▶ Problem details:
Apart from the pictures, write out all the records exactly.

Records from a collection:

[Start of Attachment]

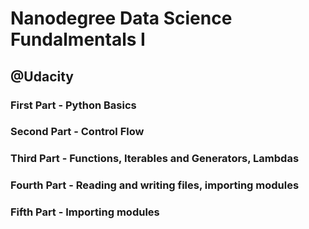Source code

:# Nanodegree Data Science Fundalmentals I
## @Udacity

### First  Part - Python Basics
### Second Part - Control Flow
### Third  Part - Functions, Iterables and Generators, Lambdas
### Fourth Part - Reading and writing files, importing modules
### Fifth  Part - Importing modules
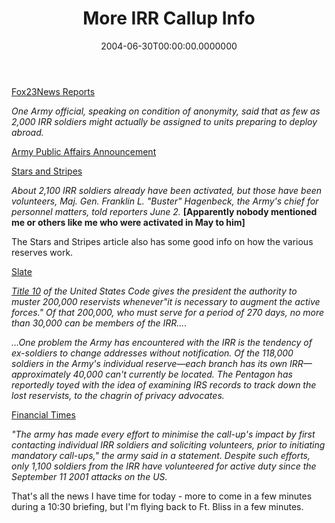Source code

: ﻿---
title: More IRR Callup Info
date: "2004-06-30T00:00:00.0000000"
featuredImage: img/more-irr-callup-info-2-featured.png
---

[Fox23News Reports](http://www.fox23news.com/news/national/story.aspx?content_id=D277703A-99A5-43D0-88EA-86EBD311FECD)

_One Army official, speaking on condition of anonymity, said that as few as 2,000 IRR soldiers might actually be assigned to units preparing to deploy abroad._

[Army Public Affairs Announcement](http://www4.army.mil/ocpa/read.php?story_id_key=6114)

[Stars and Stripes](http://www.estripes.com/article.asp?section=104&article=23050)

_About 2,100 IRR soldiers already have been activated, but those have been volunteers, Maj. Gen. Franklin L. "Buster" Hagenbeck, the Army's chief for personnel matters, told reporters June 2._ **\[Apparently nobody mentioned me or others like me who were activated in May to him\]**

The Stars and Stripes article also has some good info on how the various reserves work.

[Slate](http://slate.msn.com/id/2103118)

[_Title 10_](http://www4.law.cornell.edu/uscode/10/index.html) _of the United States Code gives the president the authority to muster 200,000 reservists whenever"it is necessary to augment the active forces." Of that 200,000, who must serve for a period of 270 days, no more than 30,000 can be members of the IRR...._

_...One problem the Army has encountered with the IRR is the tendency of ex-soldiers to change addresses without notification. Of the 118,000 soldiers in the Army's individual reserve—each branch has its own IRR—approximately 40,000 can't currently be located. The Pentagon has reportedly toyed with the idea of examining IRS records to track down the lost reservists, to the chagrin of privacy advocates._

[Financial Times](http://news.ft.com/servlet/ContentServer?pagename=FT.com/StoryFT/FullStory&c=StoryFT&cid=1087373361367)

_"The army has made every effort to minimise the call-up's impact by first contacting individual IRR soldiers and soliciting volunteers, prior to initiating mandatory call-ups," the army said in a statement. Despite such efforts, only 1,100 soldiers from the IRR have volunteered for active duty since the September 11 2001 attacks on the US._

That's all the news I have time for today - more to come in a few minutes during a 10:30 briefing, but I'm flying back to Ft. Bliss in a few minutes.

[End of Attachment]

▶ Reply:
Source code

:# Nanodegree Data Science Fundalmentals I
## @Udacity

### First  Part - Python Basics
### Second Part - Control Flow
### Third  Part - Functions, Iterables and Generators, Lambdas
### Fourth Part - Reading and writing files, importing modules
### Fifth  Part - Importing modules
Source code

: ﻿---
title: More IRR Callup Info
date: "2004-06-30T00:00:00.0000000"
featuredImage: img/more-irr-callup-info-2-featured.png
---

[Fox23News Reports](http://www.fox23news.com/news/national/story.aspx?content_id=D277703A-99A5-43D0-88EA-86EBD311FECD)

_One Army official, speaking on condition of anonymity, said that as few as 2,000 IRR soldiers might actually be assigned to units preparing to deploy abroad._

[Army Public Affairs Announcement](http://www4.army.mil/ocpa/read.php?story_id_key=6114)

[Stars and Stripes](http://www.estripes.com/article.asp?section=104&article=23050)

_About 2,100 IRR soldiers already have been activated, but those have been volunteers, Maj. Gen. Franklin L. "Buster" Hagenbeck, the Army's chief for personnel matters, told reporters June 2._ **\[Apparently nobody mentioned me or others like me who were activated in May to him\]**

The Stars and Stripes article also has some good info on how the various reserves work.

[Slate](http://slate.msn.com/id/2103118)

[_Title 10_](http://www4.law.cornell.edu/uscode/10/index.html) _of the United States Code gives the president the authority to muster 200,000 reservists whenever"it is necessary to augment the active forces." Of that 200,000, who must serve for a period of 270 days, no more than 30,000 can be members of the IRR...._

_...One problem the Army has encountered with the IRR is the tendency of ex-soldiers to change addresses without notification. Of the 118,000 soldiers in the Army's individual reserve—each branch has its own IRR—approximately 40,000 can't currently be located. The Pentagon has reportedly toyed with the idea of examining IRS records to track down the lost reservists, to the chagrin of privacy advocates._

[Financial Times](http://news.ft.com/servlet/ContentServer?pagename=FT.com/StoryFT/FullStory&c=StoryFT&cid=1087373361367)

_"The army has made every effort to minimise the call-up's impact by first contacting individual IRR soldiers and soliciting volunteers, prior to initiating mandatory call-ups," the army said in a statement. Despite such efforts, only 1,100 soldiers from the IRR have volunteered for active duty since the September 11 2001 attacks on the US._

That's all the news I have time for today - more to come in a few minutes during a 10:30 briefing, but I'm flying back to Ft. Bliss in a few minutes.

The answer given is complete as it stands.